Priorité aux relations avec Washington

Asfura, ancien entrepreneur du bâtiment et maire de Tegucigalpa, place les relations avec les États-Unis au cœur de sa stratégie. «Nous devons resserrer nos relations avec notre partenaire commercial le plus important», a-t-il déclaré après avoir rencontré le secrétaire d'État américain Marco Rubio.

Les États-Unis représentent le premier partenaire commercial du Honduras. Le pays exporte 60% de ses produits vers le marché américain. Le président élu envisage la signature d'un accord de libre-échange et demande le rétablissement du TPS, un programme de protection pour environ 60.000 Honduriens aux États-Unis.

Environ deux millions de Honduriens vivent aux États-Unis. Leurs transferts d'argent représentent un tiers du PIB du pays.

L'équation chinoise

La question des relations avec la Chine et Taiwan divise. Le gouvernement Castro avait rompu les relations avec Taiwan, que Pékin revendique comme son territoire. Asfura n'exclut pas de les rétablir.

Sur la Chine, il a déclaré à CNN : «Il faut analyser les engagements (signés avec la Chine), voir ce qui est le mieux pour le Honduras, et c'est là que nous prendrons les meilleures décisions.»

L'économiste Liliana Castillo a révélé à l'AFP le déséquilibre commercial : «en 2024 (...) ce que nous achetons (à la Chine) approche les 3 milliards de dollars», contre seulement «40 millions» d'exportations honduriennes vers la Chine.

Défis sécuritaires et économiques

Le nouveau président hérite d'un pays marqué par la violence. Le Honduras affiche un taux d'homicides de 23 pour 100.000 habitants. Les gangs Mara Salvatrucha et Barrio 18, classés organisations terroristes par Washington, prospèrent grâce au trafic de drogue et à l'extorsion.

Daniel Santos, chauffeur de taxi de 64 ans dans la capitale, a expliqué à l'AFP : «L'extorsion (des gangs) met au pied du mur tous ceux qui ont un commerce ou travaillent à leur compte, et si l'on ne paie pas, on se fait tuer. +Papi+ (surnom d'Asfura) doit s'attaquer à cela de front.»

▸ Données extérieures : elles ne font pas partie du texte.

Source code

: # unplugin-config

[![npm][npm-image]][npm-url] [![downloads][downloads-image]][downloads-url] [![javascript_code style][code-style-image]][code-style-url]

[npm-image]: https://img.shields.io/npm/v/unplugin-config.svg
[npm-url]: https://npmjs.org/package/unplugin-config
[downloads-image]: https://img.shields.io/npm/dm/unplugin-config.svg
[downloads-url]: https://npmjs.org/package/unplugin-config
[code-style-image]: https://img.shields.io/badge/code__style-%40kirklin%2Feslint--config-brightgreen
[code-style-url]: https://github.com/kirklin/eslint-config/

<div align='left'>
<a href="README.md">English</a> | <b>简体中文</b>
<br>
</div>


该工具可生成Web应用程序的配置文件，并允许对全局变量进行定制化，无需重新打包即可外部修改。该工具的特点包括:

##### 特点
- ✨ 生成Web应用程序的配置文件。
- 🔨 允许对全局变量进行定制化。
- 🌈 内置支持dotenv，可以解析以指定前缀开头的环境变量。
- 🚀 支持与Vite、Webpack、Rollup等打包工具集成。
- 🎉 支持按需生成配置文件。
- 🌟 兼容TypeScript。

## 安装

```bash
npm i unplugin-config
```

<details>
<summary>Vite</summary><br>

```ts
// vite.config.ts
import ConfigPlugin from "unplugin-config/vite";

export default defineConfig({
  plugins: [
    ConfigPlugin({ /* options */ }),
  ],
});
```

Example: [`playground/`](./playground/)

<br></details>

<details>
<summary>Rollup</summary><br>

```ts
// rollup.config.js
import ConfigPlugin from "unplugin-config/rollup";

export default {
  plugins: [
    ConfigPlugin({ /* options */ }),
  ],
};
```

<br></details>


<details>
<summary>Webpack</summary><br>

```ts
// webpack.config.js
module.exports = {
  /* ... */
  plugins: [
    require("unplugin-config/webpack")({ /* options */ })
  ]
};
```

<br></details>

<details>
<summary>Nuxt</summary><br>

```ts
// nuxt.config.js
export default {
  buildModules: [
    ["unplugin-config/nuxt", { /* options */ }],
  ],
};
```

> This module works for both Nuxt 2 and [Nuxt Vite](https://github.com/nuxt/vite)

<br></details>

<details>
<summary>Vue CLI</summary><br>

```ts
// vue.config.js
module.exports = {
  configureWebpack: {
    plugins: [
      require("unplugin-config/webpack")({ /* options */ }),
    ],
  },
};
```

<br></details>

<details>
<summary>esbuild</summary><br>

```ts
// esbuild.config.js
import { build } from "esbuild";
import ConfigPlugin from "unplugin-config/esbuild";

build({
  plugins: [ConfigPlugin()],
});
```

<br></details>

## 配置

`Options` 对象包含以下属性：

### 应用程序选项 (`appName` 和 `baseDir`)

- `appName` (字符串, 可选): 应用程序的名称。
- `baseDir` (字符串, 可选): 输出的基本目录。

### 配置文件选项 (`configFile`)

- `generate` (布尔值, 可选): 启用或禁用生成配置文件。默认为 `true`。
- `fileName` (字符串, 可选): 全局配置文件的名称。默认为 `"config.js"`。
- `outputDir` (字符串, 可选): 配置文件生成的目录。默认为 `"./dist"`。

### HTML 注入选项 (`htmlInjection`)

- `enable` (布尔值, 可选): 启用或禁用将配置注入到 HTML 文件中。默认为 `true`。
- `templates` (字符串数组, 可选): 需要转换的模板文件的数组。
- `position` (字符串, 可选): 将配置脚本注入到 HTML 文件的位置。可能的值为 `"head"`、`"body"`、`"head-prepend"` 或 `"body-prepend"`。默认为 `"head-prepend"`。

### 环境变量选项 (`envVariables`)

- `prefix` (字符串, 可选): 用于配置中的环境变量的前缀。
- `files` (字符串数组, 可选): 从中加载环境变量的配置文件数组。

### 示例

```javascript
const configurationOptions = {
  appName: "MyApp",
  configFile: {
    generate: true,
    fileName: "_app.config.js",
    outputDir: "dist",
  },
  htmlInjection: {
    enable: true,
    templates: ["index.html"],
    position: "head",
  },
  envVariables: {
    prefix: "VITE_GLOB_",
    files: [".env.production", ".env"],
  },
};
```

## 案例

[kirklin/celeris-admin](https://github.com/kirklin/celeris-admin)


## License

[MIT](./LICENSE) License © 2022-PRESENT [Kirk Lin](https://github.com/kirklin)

La pauvreté touche 60% des 11 millions d'habitants. La dette publique atteint 45% du PIB. Asfura devra attirer les investissements étrangers et développer les infrastructures tout en réduisant les dépenses publiques.

Le prédécesseur d'Asfura dans son parti, Juan Orlando Hernandez, président de 2014 à 2022, a été condamné en 2024 à 45 ans de prison pour trafic de drogue aux États-Unis. Trump l'a gracié en novembre.

Note : Cet article a été créé avec l'Intelligence Artificielle (IA).